Stored data entries:
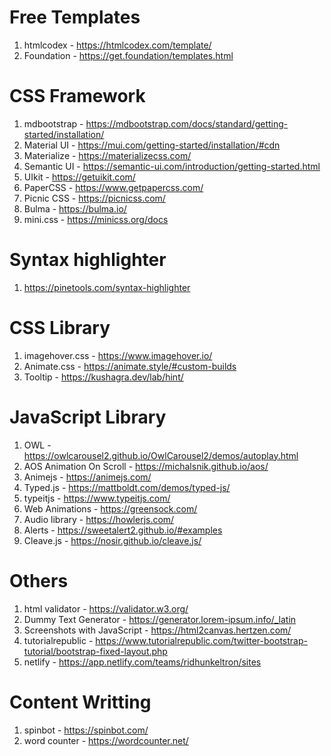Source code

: # Free Templates
1. htmlcodex - https://htmlcodex.com/template/
2. Foundation - https://get.foundation/templates.html

# CSS Framework
1. mdbootstrap - https://mdbootstrap.com/docs/standard/getting-started/installation/
2. Material UI - https://mui.com/getting-started/installation/#cdn
3. Materialize - https://materializecss.com/
4. Semantic UI - https://semantic-ui.com/introduction/getting-started.html
5. UIkit -  https://getuikit.com/
6. PaperCSS - https://www.getpapercss.com/
7. Picnic CSS - https://picnicss.com/
8. Bulma - https://bulma.io/
9. mini.css - https://minicss.org/docs

# Syntax highlighter
1. https://pinetools.com/syntax-highlighter

# CSS Library
1. imagehover.css - https://www.imagehover.io/
2. Animate.css - https://animate.style/#custom-builds
3. Tooltip -  https://kushagra.dev/lab/hint/

# JavaScript Library
1. OWL - https://owlcarousel2.github.io/OwlCarousel2/demos/autoplay.html
2. AOS Animation On Scroll - https://michalsnik.github.io/aos/
3. Animejs - https://animejs.com/
4. Typed.js - https://mattboldt.com/demos/typed-js/
5. typeitjs - https://www.typeitjs.com/
6. Web Animations - https://greensock.com/
7. Audio library - https://howlerjs.com/
8. Alerts - https://sweetalert2.github.io/#examples
9. Cleave.js - https://nosir.github.io/cleave.js/

# Others
1. html validator - https://validator.w3.org/
2. Dummy Text Generator - https://generator.lorem-ipsum.info/_latin
3. Screenshots with JavaScript - https://html2canvas.hertzen.com/
4. tutorialrepublic - https://www.tutorialrepublic.com/twitter-bootstrap-tutorial/bootstrap-fixed-layout.php
5. netlify - https://app.netlify.com/teams/ridhunkeltron/sites

# Content Writting
1. spinbot - https://spinbot.com/
2. word counter - https://wordcounter.net/





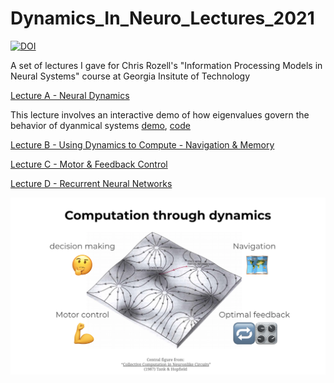 # Dynamics_In_Neuro_Lectures_2021
[![DOI](https://zenodo.org/badge/362887606.svg)](https://zenodo.org/badge/latestdoi/362887606)

A set of lectures I gave for Chris Rozell's "Information Processing Models in Neural Systems" course at Georgia Insitute of Technology

[Lecture A - Neural Dynamics](https://docs.google.com/presentation/d/1ULkdGC8RVYQXz5wLNC_wh6GgBAbjukjERBE32nOsNzM/edit?usp=sharing)

This lecture involves an interactive demo of how eigenvalues govern the behavior of dyanmical systems [demo](https://awillats.github.io/dynamics-visualizer-p5/), [code](https://github.com/awillats/dynamics-visualizer-p5)

[Lecture B - Using Dynamics to Compute - Navigation & Memory](https://docs.google.com/presentation/d/1o0O9ivS7inaj6rcex6nFbAdqY9F6GvcxZfcYebO7Aac/edit?usp=sharing)

[Lecture C - Motor & Feedback Control](https://docs.google.com/presentation/d/1UmsEqesjcPD8WJH6kmkabGa2TED0MfziqmhlexpLlsE/edit?usp=sharing)

[Lecture D - Recurrent Neural Networks](https://docs.google.com/presentation/d/1HNpeTMkvUsBZubTg0YIa9kBxM2uJ5Iprii4HxZJh5g0/edit?usp=sharing)

![](https://github.com/awillats/Dynamics_In_Neuro_Lectures_2021/blob/main/imgs/ComputationThroughDynamics.png)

WHAT YOU NEED TO DO: The data above should be repeated in full and exactly, with no pictures carried over.

EXERCISE RESPONSE:
Source code

: # Free Templates
1. htmlcodex - https://htmlcodex.com/template/
2. Foundation - https://get.foundation/templates.html

# CSS Framework
1. mdbootstrap - https://mdbootstrap.com/docs/standard/getting-started/installation/
2. Material UI - https://mui.com/getting-started/installation/#cdn
3. Materialize - https://materializecss.com/
4. Semantic UI - https://semantic-ui.com/introduction/getting-started.html
5. UIkit -  https://getuikit.com/
6. PaperCSS - https://www.getpapercss.com/
7. Picnic CSS - https://picnicss.com/
8. Bulma - https://bulma.io/
9. mini.css - https://minicss.org/docs

# Syntax highlighter
1. https://pinetools.com/syntax-highlighter

# CSS Library
1. imagehover.css - https://www.imagehover.io/
2. Animate.css - https://animate.style/#custom-builds
3. Tooltip -  https://kushagra.dev/lab/hint/

# JavaScript Library
1. OWL - https://owlcarousel2.github.io/OwlCarousel2/demos/autoplay.html
2. AOS Animation On Scroll - https://michalsnik.github.io/aos/
3. Animejs - https://animejs.com/
4. Typed.js - https://mattboldt.com/demos/typed-js/
5. typeitjs - https://www.typeitjs.com/
6. Web Animations - https://greensock.com/
7. Audio library - https://howlerjs.com/
8. Alerts - https://sweetalert2.github.io/#examples
9. Cleave.js - https://nosir.github.io/cleave.js/

# Others
1. html validator - https://validator.w3.org/
2. Dummy Text Generator - https://generator.lorem-ipsum.info/_latin
3. Screenshots with JavaScript - https://html2canvas.hertzen.com/
4. tutorialrepublic - https://www.tutorialrepublic.com/twitter-bootstrap-tutorial/bootstrap-fixed-layout.php
5. netlify - https://app.netlify.com/teams/ridhunkeltron/sites

# Content Writting
1. spinbot - https://spinbot.com/
2. word counter - https://wordcounter.net/





 # Dynamics_In_Neuro_Lectures_2021
[![DOI](https://zenodo.org/badge/362887606.svg)](https://zenodo.org/badge/latestdoi/362887606)

A set of lectures I gave for Chris Rozell's "Information Processing Models in Neural Systems" course at Georgia Insitute of Technology

[Lecture A - Neural Dynamics](https://docs.google.com/presentation/d/1ULkdGC8RVYQXz5wLNC_wh6GgBAbjukjERBE32nOsNzM/edit?usp=sharing)

This lecture involves an interactive demo of how eigenvalues govern the behavior of dyanmical systems [demo](https://awillats.github.io/dynamics-visualizer-p5/), [code](https://github.com/awillats/dynamics-visualizer-p5)

[Lecture B - Using Dynamics to Compute - Navigation & Memory](https://docs.google.com/presentation/d/1o0O9ivS7inaj6rcex6nFbAdqY9F6GvcxZfcYebO7Aac/edit?usp=sharing)

[Lecture C - Motor & Feedback Control](https://docs.google.com/presentation/d/1UmsEqesjcPD8WJH6kmkabGa2TED0MfziqmhlexpLlsE/edit?usp=sharing)

[Lecture D - Recurrent Neural Networks](https://docs.google.com/presentation/d/1HNpeTMkvUsBZubTg0YIa9kBxM2uJ5Iprii4HxZJh5g0/edit?usp=sharing)

![](https://github.com/awillats/Dynamics_In_Neuro_Lectures_2021/blob/main/imgs/ComputationThroughDynamics.png)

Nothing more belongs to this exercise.